[Requirement] Copy the entries exactly. Leave nothing out and add nothing.

***** Study material

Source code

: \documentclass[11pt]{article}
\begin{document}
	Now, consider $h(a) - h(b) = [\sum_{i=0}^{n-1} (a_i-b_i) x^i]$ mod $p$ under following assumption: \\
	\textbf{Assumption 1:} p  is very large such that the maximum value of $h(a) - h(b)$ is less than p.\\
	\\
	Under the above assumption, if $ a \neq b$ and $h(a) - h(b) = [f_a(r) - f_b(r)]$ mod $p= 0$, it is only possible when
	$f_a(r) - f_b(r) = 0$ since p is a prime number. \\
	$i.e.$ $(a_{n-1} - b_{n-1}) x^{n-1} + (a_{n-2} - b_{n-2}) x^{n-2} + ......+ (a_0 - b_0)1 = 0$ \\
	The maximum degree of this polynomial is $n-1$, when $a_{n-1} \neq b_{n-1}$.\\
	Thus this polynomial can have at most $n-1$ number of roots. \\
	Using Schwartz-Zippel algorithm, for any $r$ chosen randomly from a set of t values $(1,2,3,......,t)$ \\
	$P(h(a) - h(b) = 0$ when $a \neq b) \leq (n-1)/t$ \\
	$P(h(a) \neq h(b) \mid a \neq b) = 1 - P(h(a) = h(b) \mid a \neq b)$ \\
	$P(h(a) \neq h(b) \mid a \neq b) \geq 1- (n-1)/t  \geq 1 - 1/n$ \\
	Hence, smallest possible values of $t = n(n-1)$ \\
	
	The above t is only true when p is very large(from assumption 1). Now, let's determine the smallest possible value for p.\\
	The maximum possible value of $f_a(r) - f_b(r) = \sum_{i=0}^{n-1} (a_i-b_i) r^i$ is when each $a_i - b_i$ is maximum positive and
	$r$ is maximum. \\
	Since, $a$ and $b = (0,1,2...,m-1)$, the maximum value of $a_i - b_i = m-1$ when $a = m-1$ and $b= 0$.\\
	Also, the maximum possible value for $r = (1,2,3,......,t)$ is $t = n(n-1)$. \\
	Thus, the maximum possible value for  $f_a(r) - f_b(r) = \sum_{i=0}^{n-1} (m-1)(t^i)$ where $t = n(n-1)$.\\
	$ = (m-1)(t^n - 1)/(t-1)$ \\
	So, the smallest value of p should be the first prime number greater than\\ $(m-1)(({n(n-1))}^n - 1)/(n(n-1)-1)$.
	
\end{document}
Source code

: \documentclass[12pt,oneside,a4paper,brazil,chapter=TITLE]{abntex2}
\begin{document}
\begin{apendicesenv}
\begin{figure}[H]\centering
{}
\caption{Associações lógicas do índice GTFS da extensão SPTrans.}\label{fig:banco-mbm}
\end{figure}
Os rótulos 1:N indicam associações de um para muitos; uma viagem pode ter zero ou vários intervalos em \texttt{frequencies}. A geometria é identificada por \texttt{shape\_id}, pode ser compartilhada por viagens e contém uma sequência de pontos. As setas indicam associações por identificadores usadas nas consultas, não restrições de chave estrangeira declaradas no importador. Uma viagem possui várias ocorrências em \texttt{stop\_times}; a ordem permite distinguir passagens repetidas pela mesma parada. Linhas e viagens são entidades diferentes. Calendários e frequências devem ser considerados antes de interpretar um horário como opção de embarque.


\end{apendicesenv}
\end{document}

**********

[Response to this task]
Source code

: \documentclass[11pt]{article}
\begin{document}
	Now, consider $h(a) - h(b) = [\sum_{i=0}^{n-1} (a_i-b_i) x^i]$ mod $p$ under following assumption: \\
	\textbf{Assumption 1:} p  is very large such that the maximum value of $h(a) - h(b)$ is less than p.\\
	\\
	Under the above assumption, if $ a \neq b$ and $h(a) - h(b) = [f_a(r) - f_b(r)]$ mod $p= 0$, it is only possible when
	$f_a(r) - f_b(r) = 0$ since p is a prime number. \\
	$i.e.$ $(a_{n-1} - b_{n-1}) x^{n-1} + (a_{n-2} - b_{n-2}) x^{n-2} + ......+ (a_0 - b_0)1 = 0$ \\
	The maximum degree of this polynomial is $n-1$, when $a_{n-1} \neq b_{n-1}$.\\
	Thus this polynomial can have at most $n-1$ number of roots. \\
	Using Schwartz-Zippel algorithm, for any $r$ chosen randomly from a set of t values $(1,2,3,......,t)$ \\
	$P(h(a) - h(b) = 0$ when $a \neq b) \leq (n-1)/t$ \\
	$P(h(a) \neq h(b) \mid a \neq b) = 1 - P(h(a) = h(b) \mid a \neq b)$ \\
	$P(h(a) \neq h(b) \mid a \neq b) \geq 1- (n-1)/t  \geq 1 - 1/n$ \\
	Hence, smallest possible values of $t = n(n-1)$ \\
	
	The above t is only true when p is very large(from assumption 1). Now, let's determine the smallest possible value for p.\\
	The maximum possible value of $f_a(r) - f_b(r) = \sum_{i=0}^{n-1} (a_i-b_i) r^i$ is when each $a_i - b_i$ is maximum positive and
	$r$ is maximum. \\
	Since, $a$ and $b = (0,1,2...,m-1)$, the maximum value of $a_i - b_i = m-1$ when $a = m-1$ and $b= 0$.\\
	Also, the maximum possible value for $r = (1,2,3,......,t)$ is $t = n(n-1)$. \\
	Thus, the maximum possible value for  $f_a(r) - f_b(r) = \sum_{i=0}^{n-1} (m-1)(t^i)$ where $t = n(n-1)$.\\
	$ = (m-1)(t^n - 1)/(t-1)$ \\
	So, the smallest value of p should be the first prime number greater than\\ $(m-1)(({n(n-1))}^n - 1)/(n(n-1)-1)$.
	
\end{document}
Source code

: \documentclass[12pt,oneside,a4paper,brazil,chapter=TITLE]{abntex2}
\begin{document}
\begin{apendicesenv}
\begin{figure}[H]\centering
{}
\caption{Associações lógicas do índice GTFS da extensão SPTrans.}\label{fig:banco-mbm}
\end{figure}
Os rótulos 1:N indicam associações de um para muitos; uma viagem pode ter zero ou vários intervalos em \texttt{frequencies}. A geometria é identificada por \texttt{shape\_id}, pode ser compartilhada por viagens e contém uma sequência de pontos. As setas indicam associações por identificadores usadas nas consultas, não restrições de chave estrangeira declaradas no importador. Uma viagem possui várias ocorrências em \texttt{stop\_times}; a ordem permite distinguir passagens repetidas pela mesma parada. Linhas e viagens são entidades diferentes. Calendários e frequências devem ser considerados antes de interpretar um horário como opção de embarque.


\end{apendicesenv}
\end{document}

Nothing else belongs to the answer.